Brokers still picking up tab for PPI debacle, says compliance head David Sparkes

The 15% hike in brokers’ Financial Services Compensation Scheme (FSCS) levies is “disappointing”, according to Biba compliance and training manager David Sparkes.

The FSCS announced this morning that it was planning to charge insurance brokers a levy of £62m for the 2014/15 financial year, compared with the £54m it levied on brokers the previous year.

The main driver of levies in the FSCS’s general insurance intermediation class is claims for payment protection insurance (PPI), which general insurance brokers typically did not get involved in selling.

Sparkes told Insurance Times: “For us and for the broking community it is disappointing to see the price go up again.”

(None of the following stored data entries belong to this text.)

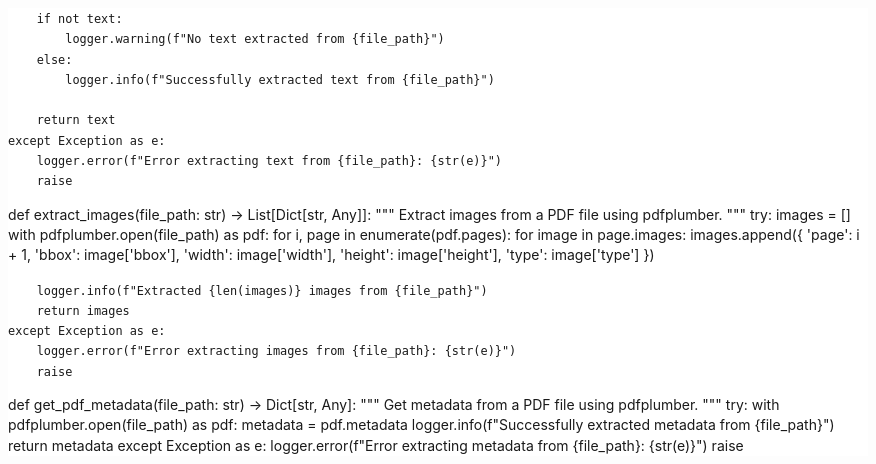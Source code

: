         if not text:
            logger.warning(f"No text extracted from {file_path}")
        else:
            logger.info(f"Successfully extracted text from {file_path}")
        
        return text
    except Exception as e:
        logger.error(f"Error extracting text from {file_path}: {str(e)}")
        raise

def extract_images(file_path: str) -> List[Dict[str, Any]]:
    """
    Extract images from a PDF file using pdfplumber.
    """
    try:
        images = []
        with pdfplumber.open(file_path) as pdf:
            for i, page in enumerate(pdf.pages):
                for image in page.images:
                    images.append({
                        'page': i + 1,
                        'bbox': image['bbox'],
                        'width': image['width'],
                        'height': image['height'],
                        'type': image['type']
                    })
        
        logger.info(f"Extracted {len(images)} images from {file_path}")
        return images
    except Exception as e:
        logger.error(f"Error extracting images from {file_path}: {str(e)}")
        raise

def get_pdf_metadata(file_path: str) -> Dict[str, Any]:
    """
    Get metadata from a PDF file using pdfplumber.
    """
    try:
        with pdfplumber.open(file_path) as pdf:
            metadata = pdf.metadata
        logger.info(f"Successfully extracted metadata from {file_path}")
        return metadata
    except Exception as e:
        logger.error(f"Error extracting metadata from {file_path}: {str(e)}")
        raise


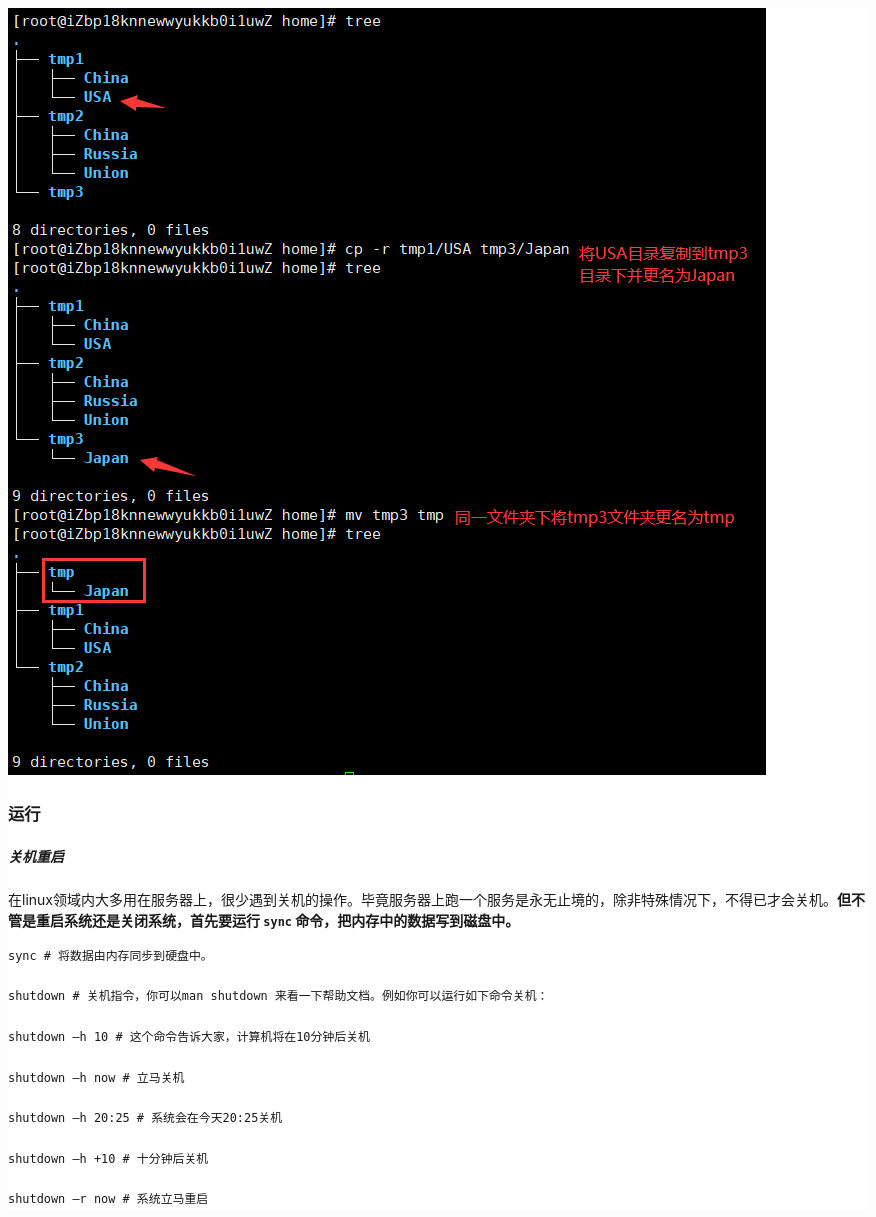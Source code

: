 ![QQ截图20210813010009](Image/QQ截图20210813010009.png)







### 运行

##### 关机重启

在linux领域内大多用在服务器上，很少遇到关机的操作。毕竟服务器上跑一个服务是永无止境的，除非特殊情况下，不得已才会关机。**但不管是重启系统还是关闭系统，首先要运行 `sync` 命令，把内存中的数据写到磁盘中。**

```
sync # 将数据由内存同步到硬盘中。

shutdown # 关机指令，你可以man shutdown 来看一下帮助文档。例如你可以运行如下命令关机：

shutdown –h 10 # 这个命令告诉大家，计算机将在10分钟后关机

shutdown –h now # 立马关机

shutdown –h 20:25 # 系统会在今天20:25关机

shutdown –h +10 # 十分钟后关机

shutdown –r now # 系统立马重启
```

He noted that in its 2012 manifesto, Biba gave an example of a member broker whose FSCS bill had risen 50-fold between 2008 and 2011.

Sparkes said: “This can only be making that number bigger.”

He added: “The biggest frustration is that we are still picking up the costs from the PPI debacle, which is a problem brokers just have not had a major part in creating.

“We are feeding this level of disappointment back to the FSCS that we are still cross-subsidising other sectors.”

The new FSCS levies are the first ones to be calculated using the scheme’s new 36-month approach, which projects claims costs over 36 months rather than just 12 for the purpose of calculating what companies should pay.

The idea is to reduce the volatility in the estimated levies, and reduce the risk of interim levies, which the FSCS uses to top up its funds if the main annual levy is not enough.

While welcoming the efforts to reduce levy volatility, Sparkes noted that the 36-month projections are based on previous experience, which includes heavy PPI claims.

He said: “It is a good thing to iron out that volatility to provide some certainty over budgeting for brokers. But when you are doing it based on previous claims history we are still then paying costs of the poor experience of the past couple of years on the PPI side.”